La ragazza dimostrava poco più di vent'anni. Era piccola, bionda, magra, probabilmente pesava meno di cinquanta chili. Aveva le spalle esili e i seni piccoli, maciullati dai morsi. Anche sulle gambe aveva dei segni spaventosi. L'uomo doveva avere più o meno la stessa età. Biondo, occhi azzurri, aria atletica, un po' provinciale, muscoli scolpiti, anche lui era stato morsicato e aveva ferite profonde alla gola e sui polsi.
Non vidi lividi sulle mani che facessero pensare a una colluttazione.
Non si erano difesi. Conoscevano gli assassini.
«Hai visto quei dark, qui fuori?» mi chiese Kyle. «Quei guitti mascherati?»
Annuii. «Eppure è pieno giorno. Non dovrebbero essere pericolosi. Sono quelli che stanno nascosti nelle cripte che ci interessano.»
Kyle assentì, mi voltò le spalle e se ne andò.
Dopo che se ne furono andati quasi tutti, rimasi nella suite alcune ore. È un rito, per me, un'ossessione. Mi sembra di doverlo ai morti. Mi fermai a guardare la vista che dovevano aver ammirato anche loro. Presi nota di tutto: le sfumature avorio, rosa e gialle nella stanza, gli specchi in cornice, illuminati dai faretti incassati, la frutta e i fiori freschi.

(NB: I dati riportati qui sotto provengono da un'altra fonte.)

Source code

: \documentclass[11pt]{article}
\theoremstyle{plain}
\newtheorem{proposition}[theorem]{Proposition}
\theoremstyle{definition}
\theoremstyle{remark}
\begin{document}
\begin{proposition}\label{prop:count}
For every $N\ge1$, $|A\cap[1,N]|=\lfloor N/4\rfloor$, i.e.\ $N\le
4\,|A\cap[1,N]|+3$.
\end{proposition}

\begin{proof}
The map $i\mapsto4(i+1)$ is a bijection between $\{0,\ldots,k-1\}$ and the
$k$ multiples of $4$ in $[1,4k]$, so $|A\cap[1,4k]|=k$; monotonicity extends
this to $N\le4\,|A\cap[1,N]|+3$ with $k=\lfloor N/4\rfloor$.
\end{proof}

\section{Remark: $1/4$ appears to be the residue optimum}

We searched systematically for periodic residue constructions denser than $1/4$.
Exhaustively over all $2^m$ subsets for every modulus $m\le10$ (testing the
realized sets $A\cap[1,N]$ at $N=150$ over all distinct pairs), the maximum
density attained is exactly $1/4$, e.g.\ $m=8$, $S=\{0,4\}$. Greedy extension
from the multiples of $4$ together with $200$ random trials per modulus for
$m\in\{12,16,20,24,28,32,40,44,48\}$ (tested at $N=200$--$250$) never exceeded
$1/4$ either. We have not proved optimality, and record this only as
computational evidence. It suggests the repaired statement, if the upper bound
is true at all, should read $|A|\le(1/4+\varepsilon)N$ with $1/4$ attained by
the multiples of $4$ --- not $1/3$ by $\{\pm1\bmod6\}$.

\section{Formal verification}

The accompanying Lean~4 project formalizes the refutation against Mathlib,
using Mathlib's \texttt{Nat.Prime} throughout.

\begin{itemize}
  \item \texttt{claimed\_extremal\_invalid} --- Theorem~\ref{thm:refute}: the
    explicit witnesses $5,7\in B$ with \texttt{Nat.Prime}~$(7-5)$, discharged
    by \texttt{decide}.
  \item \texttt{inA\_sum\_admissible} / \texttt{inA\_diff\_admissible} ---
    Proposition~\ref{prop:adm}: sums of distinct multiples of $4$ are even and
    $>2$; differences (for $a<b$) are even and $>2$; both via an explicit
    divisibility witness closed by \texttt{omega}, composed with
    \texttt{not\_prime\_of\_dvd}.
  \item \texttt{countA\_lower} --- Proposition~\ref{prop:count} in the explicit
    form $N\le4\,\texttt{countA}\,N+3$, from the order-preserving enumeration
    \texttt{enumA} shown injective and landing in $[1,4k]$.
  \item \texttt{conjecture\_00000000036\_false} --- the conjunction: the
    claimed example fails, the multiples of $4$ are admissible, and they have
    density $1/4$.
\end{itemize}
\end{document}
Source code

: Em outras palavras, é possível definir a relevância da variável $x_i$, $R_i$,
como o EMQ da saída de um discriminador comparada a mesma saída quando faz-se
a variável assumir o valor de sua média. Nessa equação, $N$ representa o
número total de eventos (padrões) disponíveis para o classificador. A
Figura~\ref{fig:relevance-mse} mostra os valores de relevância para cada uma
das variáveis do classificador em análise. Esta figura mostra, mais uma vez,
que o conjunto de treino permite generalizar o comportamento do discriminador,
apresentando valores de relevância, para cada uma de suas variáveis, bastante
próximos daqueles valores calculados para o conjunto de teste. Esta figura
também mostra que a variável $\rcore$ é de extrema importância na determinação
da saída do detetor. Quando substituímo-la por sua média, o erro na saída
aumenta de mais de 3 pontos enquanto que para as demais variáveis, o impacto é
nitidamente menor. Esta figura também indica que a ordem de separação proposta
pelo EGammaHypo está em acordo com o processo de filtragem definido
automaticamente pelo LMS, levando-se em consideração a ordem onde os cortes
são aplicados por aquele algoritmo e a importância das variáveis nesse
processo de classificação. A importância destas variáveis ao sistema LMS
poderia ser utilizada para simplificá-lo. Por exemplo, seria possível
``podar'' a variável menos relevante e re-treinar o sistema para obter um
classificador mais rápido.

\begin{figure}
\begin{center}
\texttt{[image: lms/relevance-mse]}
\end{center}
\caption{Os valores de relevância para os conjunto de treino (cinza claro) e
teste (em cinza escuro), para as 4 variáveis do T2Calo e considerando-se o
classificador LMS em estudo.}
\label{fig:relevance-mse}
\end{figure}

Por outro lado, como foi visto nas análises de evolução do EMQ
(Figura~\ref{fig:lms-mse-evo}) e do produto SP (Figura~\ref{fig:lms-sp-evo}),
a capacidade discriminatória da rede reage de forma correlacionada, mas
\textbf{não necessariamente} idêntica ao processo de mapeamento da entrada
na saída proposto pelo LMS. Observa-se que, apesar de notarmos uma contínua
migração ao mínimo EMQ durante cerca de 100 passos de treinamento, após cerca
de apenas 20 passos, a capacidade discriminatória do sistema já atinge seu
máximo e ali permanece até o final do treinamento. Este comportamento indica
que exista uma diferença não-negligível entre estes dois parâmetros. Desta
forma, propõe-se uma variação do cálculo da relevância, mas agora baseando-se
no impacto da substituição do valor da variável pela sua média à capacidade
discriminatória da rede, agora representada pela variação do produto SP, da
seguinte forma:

Le vittime avevano disfatto i bagagli e messo via la loro roba. Controllai gli armadi pieni di vestiti firmati, scarpe con il tacco alto e alcune gonne. Costosi, chic, il meglio.
L'ultima cosa che si aspettavano era di morire.
C'erano pile di fiches dei casinò, il Venetian e il New York-New York, in bella vista sul comò. Gli assassini non le avevano prese. E nella borsa della donna c'erano anche due bustine di cocaina e una stecca di Marlboro Light.
Lo hanno fatto per dirci che non gli interessano né soldi né droga? Che non gliene importa niente del gioco d'azzardo? Delle sigarette? Che a loro interessa uccidere? Soltanto il sangue?
Nella borsa c'era anche un mucchietto di biglietti per le MGM Grand Adventures, gli spettacoli al Circus-Circus, le Folies Bergère del Tropicana, i maghi Siegfried e Roy. Souvenir? Una boccetta mezza vuota di Lolita Lempicka.
L'uomo aveva alcune ricevute di ristoranti. Le Cirque al Bellagio, Napa, Palm, Spago al Caesar.
«Non ci sono né biglietti né ricevute con la data di ieri», feci notare a Kyle. «Dobbiamo scoprire dove sono stati. Dove hanno incontrato gli assassini. Potrebbero aver fatto amicizia con loro da qualche parte e averli invitati nella suite.»
35
Mi squillò il cellulare nella tasca della giacca. Merda! Ma perché mi porto appresso questo aggeggio infernale? Che bisogno ha una persona sana di mente di essere sempre reperibile?
Guardai l'ora, con il telefono in mano. Erano già le undici. Che vita di merda. Sapevamo che Andrew Cotton e Dara Grey erano andati al Rum Jungle a bere qualcosa e poi al Mirage a vedere uno spettacolo di magia. Erano stati visti chiacchierare con due persone, ma in sala era buio. Fino a quel momento non sapevamo altro.
Dal tardo pomeriggio ero nella suite dove era stato commesso l'omicidio. Quel caso cominciava a farmi veramente paura. Erano crimini brutali, primitivi. Avevo letto di casi analoghi avvenuti a Parigi e Berlino. «Azzannati vivi», li definivano. Ma io non avevo mai visto di persona una cosa del genere.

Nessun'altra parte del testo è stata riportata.